There's me thinking all those decades that cold solder joint meant lack of
sweating, ie lack of wetting (melding) to the metal surface due to lack of
heating


Me. too.

It can.


Yeah, but I thought that's what it always meant. In part, I'm
sure, because from age 9 to 19, all I had was a wood-burning iron,
which I never used to burn wood, and which was just a little too cold
to solder with well. It worked. but in the process I had loads of
cold solder joints that were really cold.
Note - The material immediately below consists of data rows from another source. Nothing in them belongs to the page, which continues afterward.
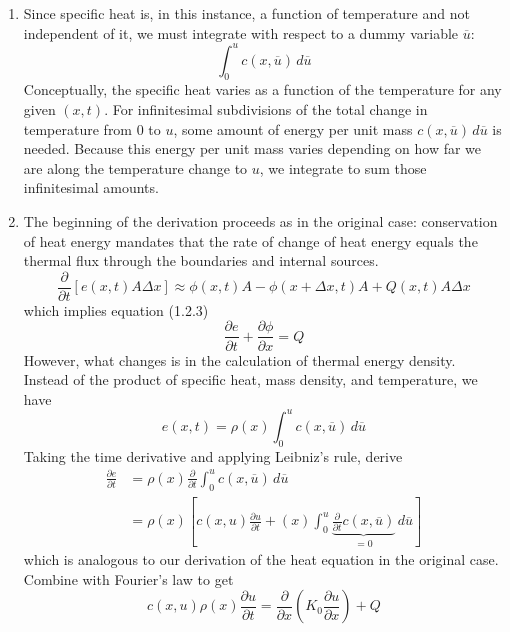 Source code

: \documentclass[a4paper]{article}
\begin{document}
\begin{enumerate}[label=(\alph*)]
	\item Since specific heat is, in this instance, a function of temperature and not independent of it, we must integrate with respect to a dummy variable \( \overline{u} \):
	\[
		\int^{u}_{0} c \!\left( x,\overline{u} \right) \, d \overline{u}  
	\]
	Conceptually, the specific heat varies as a function of the temperature for any given \( \!\left( x,t \right) \). For infinitesimal subdivisions of the total change in temperature from \( 0 \) to \( u \), some amount of energy per unit mass \( c \!\left( x,\overline{u} \right) \, d \overline{u} \) is needed. Because this energy per unit mass varies depending on how far we are along the temperature change to \( u \), we integrate to sum those infinitesimal amounts.
	\item The beginning of the derivation proceeds as in the original case: conservation of heat energy mandates that the rate of change of heat energy equals the thermal flux through the boundaries and internal sources.
	\[
		\frac{\partial }{\partial t} \!\left[ e \!\left( x,t \right)A \Delta x \right] \approx \phi \!\left( x,t \right)A - \phi \!\left( x + \Delta x,t \right)A + Q \!\left( x,t \right)A \Delta x
	\]
	which implies equation (1.2.3)
	\[
		\frac{\partial e}{\partial t} + \frac{\partial \phi}{\partial x} = Q 
	\]
	However, what changes is in the calculation of thermal energy density. Instead of the product of specific heat, mass density, and temperature, we have
	\[
		e \!\left( x,t \right) = \rho \!\left( x \right) \int^{u}_{0} c \!\left( x,\overline{u} \right) \, d \overline{u} 
	\]
	Taking the time derivative and applying Leibniz's rule, derive
	\begin{align*}
		\frac{\partial e}{\partial t} & = \rho \!\left( x \right) \frac{\partial }{\partial t}\int^{u}_{0} c \!\left( x,\overline{u} \right) \, d \overline{u} \\
					      & = \rho \!\left( x \right)\!\left[ c \!\left( x,u \right) \frac{\partial u}{\partial t} + \!\left( x \right)\int^{u}_{0} \underbrace{\frac{\partial }{\partial t}c \!\left( x,\overline{u} \right)}_{= 0} \, d \overline{u} \right]
	\end{align*}
	which is analogous to our derivation of the heat equation in the original case. Combine with Fourier's law to get
	\[
		c \!\left( x,u \right) \rho \!\left( x \right) \frac{\partial u}{\partial t} = \frac{\partial }{\partial x} \!\left( K_{0} \frac{\partial u}{\partial x} \right) + Q
	\]
\end{enumerate}
\end{document}
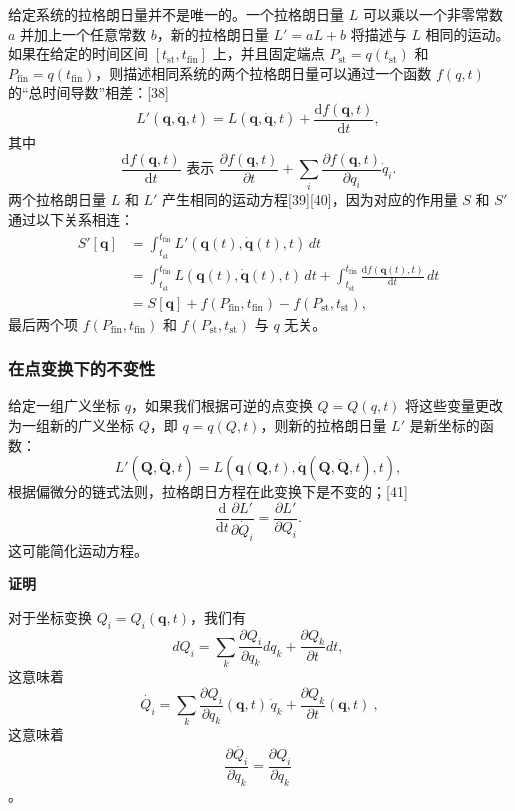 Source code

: 给定系统的拉格朗日量并不是唯一的。一个拉格朗日量 \( L \) 可以乘以一个非零常数 \( a \) 并加上一个任意常数 \( b \)，新的拉格朗日量 \( L' = aL + b \) 将描述与 \( L \) 相同的运动。如果在给定的时间区间 \([t_{\text{st}}, t_{\text{fin}}]\) 上，并且固定端点 \( P_{\text{st}} = q(t_{\text{st}}) \) 和 \( P_{\text{fin}} = q(t_{\text{fin}}) \)，则描述相同系统的两个拉格朗日量可以通过一个函数 \( f(q, t) \) 的“总时间导数”相差：[38]
\[
L'(\mathbf{q}, \dot{\mathbf{q}}, t) = L(\mathbf{q}, \dot{\mathbf{q}}, t) + \frac{\mathrm{d} f(\mathbf{q}, t)}{\mathrm{d} t},~
\]
其中 
\[
\frac{\mathrm{d} f(\mathbf{q}, t)}{\mathrm{d} t} \text{ 表示 } \frac{\partial f(\mathbf{q}, t)}{\partial t} + \sum_{i} \frac{\partial f(\mathbf{q}, t)}{\partial q_{i}} \dot{q}_{i}.~
\]
两个拉格朗日量 \( L \) 和 \( L' \) 产生相同的运动方程[39][40]，因为对应的作用量 \( S \) 和 \( S' \) 通过以下关系相连：
\[
\begin{aligned}
S'[\mathbf{q}] &= \int_{t_{\text{st}}}^{t_{\text{fin}}} L'(\mathbf{q}(t), \dot{\mathbf{q}}(t), t) \, dt \\
&= \int_{t_{\text{st}}}^{t_{\text{fin}}} L(\mathbf{q}(t), \dot{\mathbf{q}}(t), t) \, dt + \int_{t_{\text{st}}}^{t_{\text{fin}}} \frac{\mathrm{d} f(\mathbf{q}(t), t)}{\mathrm{d} t} \, dt \\
&= S[\mathbf{q}] + f(P_{\text{fin}}, t_{\text{fin}}) - f(P_{\text{st}}, t_{\text{st}}),
\end{aligned}~
\]
最后两个项 \( f(P_{\text{fin}}, t_{\text{fin}}) \) 和 \( f(P_{\text{st}}, t_{\text{st}}) \) 与 \( q \) 无关。
\subsubsection{在点变换下的不变性}
给定一组广义坐标 \( q \)，如果我们根据可逆的点变换 \( Q = Q(q, t) \) 将这些变量更改为一组新的广义坐标 \( Q \)，即 \( q = q(Q, t) \)，则新的拉格朗日量 \( L' \) 是新坐标的函数：
\[
L'(\mathbf{Q}, \dot{\mathbf{Q}}, t) = L(\mathbf{q}(\mathbf{Q}, t), \dot{\mathbf{q}}(\mathbf{Q}, \dot{\mathbf{Q}}, t), t),~
\]
根据偏微分的链式法则，拉格朗日方程在此变换下是不变的；[41]
\[
\frac{\mathrm{d}}{\mathrm{d} t} \frac{\partial L'}{\partial \dot{Q}_{i}} = \frac{\partial L'}{\partial Q_{i}}.~
\]
这可能简化运动方程。

\textbf{证明}

对于坐标变换 
\({\displaystyle Q_{i}=Q_{i}(\mathbf {q} ,t)}\)，我们有
\[{\displaystyle d{Q_{i}}=\sum _{k}{\frac {\partial Q_{i}}{\partial q_{k}}}d{q_{k}}+{\frac {\partial Q_{k}}{\partial t}}dt,}~\]
这意味着 
\[{\displaystyle {\dot {Q_{i}}}=\sum _{k}{\frac {\partial Q_{i}}{\partial q_{k}}}(\mathbf {q} ,t)\,{\dot {q}}_{k}+{\frac {\partial Q_{k}}{\partial t}}(\mathbf {q} ,t)}~,\]
这意味着
\[{\displaystyle {\frac {\partial {\dot {Q_{i}}}}{\partial {\dot {q}}_{k}}}={\frac {\partial Q_{i}}{\partial q_{k}}}}~\]。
Insufficient heat will do it for sure.

If you still have that tool, I think it would be very
interesting to see if you could get good quality joints
by polishing the parts to be joined and using added flux
before applying heat.

Wood burning tools can generally achieve 500 F and
60/40 solder melts at ~476 F.

I'd never recommend this as a normal practice because there
is not enough thermal headroom to do a consistently good
job with larger joints and 60/40 solder is inferior to
63/37 solder for electronic applications, all else being
equal. Still, it would be interesting, yes?

(...)

http://www.youtube.com/watch?v=I_NU2ruzyc4
This video is difficult to watch for folks that
already know how to do electronic soldering because
it illustrates some really bad technique, initially.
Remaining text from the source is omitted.